** RECORDS FOR THE EXERCISE follows **
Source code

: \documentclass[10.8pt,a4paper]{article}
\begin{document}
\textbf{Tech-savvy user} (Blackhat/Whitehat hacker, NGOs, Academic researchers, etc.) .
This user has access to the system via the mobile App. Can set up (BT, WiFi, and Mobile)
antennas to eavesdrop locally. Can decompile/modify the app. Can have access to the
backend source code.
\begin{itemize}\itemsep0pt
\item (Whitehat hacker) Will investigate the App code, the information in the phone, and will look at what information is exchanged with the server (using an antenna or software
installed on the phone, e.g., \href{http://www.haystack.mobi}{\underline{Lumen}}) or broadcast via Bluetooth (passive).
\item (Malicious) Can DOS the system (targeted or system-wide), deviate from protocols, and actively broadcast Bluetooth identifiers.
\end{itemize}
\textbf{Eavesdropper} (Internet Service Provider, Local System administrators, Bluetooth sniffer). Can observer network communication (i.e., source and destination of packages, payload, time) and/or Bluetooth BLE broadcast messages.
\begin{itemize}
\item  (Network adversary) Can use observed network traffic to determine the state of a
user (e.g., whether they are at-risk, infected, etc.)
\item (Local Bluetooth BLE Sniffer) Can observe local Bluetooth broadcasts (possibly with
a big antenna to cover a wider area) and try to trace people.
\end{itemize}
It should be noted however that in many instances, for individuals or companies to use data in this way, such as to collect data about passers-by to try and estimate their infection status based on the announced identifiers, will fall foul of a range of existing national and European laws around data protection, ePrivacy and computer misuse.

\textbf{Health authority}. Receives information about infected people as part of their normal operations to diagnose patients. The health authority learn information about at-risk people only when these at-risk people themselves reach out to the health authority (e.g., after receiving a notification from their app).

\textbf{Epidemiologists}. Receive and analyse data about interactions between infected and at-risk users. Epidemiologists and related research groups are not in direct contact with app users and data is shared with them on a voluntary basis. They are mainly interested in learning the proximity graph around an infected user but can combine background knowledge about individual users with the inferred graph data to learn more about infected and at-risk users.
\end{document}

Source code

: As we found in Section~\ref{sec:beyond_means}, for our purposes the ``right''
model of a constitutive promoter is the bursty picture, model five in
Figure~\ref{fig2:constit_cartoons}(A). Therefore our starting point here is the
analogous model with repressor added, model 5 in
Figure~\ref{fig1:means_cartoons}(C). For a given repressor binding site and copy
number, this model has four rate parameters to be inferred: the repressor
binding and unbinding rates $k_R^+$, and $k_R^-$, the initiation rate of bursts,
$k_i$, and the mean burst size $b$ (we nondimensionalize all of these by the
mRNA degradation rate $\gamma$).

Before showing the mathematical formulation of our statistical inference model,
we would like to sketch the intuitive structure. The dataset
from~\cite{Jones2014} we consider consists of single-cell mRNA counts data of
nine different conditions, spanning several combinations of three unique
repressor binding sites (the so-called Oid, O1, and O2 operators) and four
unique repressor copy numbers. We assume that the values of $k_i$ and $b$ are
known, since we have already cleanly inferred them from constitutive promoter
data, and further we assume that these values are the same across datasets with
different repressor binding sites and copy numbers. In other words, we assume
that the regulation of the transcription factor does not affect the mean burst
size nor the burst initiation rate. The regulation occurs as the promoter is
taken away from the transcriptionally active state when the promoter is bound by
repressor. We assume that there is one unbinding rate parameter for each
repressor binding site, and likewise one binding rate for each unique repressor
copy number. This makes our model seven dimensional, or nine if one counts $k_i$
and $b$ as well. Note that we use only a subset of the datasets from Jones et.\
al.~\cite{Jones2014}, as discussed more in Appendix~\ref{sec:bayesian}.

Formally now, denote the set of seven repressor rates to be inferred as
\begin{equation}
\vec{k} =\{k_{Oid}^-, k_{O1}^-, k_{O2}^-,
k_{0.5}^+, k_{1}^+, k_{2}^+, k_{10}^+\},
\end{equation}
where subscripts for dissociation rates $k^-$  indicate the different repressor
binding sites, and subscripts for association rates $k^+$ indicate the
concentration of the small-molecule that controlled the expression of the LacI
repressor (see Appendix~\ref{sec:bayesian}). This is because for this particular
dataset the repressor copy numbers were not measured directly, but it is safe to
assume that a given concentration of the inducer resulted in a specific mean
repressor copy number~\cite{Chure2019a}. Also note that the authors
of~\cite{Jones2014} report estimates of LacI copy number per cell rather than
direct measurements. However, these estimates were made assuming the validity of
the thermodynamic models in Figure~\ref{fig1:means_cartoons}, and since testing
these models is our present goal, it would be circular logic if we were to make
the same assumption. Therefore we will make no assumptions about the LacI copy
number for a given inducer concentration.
** End of RECORDS FOR THE EXERCISE **
EXERCISE DIRECTIONS → Could you restate word for word the lines above, from the one that contains "taken away from" through the one that contains "that the authors", and no others?

TASK RESPONSE →
taken away from the transcriptionally active state when the promoter is bound by
repressor. We assume that there is one unbinding rate parameter for each
repressor binding site, and likewise one binding rate for each unique repressor
copy number. This makes our model seven dimensional, or nine if one counts $k_i$
and $b$ as well. Note that we use only a subset of the datasets from Jones et.\
al.~\cite{Jones2014}, as discussed more in Appendix~\ref{sec:bayesian}.

Formally now, denote the set of seven repressor rates to be inferred as
\begin{equation}
\vec{k} =\{k_{Oid}^-, k_{O1}^-, k_{O2}^-,
k_{0.5}^+, k_{1}^+, k_{2}^+, k_{10}^+\},
\end{equation}
where subscripts for dissociation rates $k^-$  indicate the different repressor
binding sites, and subscripts for association rates $k^+$ indicate the
concentration of the small-molecule that controlled the expression of the LacI
repressor (see Appendix~\ref{sec:bayesian}). This is because for this particular
dataset the repressor copy numbers were not measured directly, but it is safe to
assume that a given concentration of the inducer resulted in a specific mean
repressor copy number~\cite{Chure2019a}. Also note that the authors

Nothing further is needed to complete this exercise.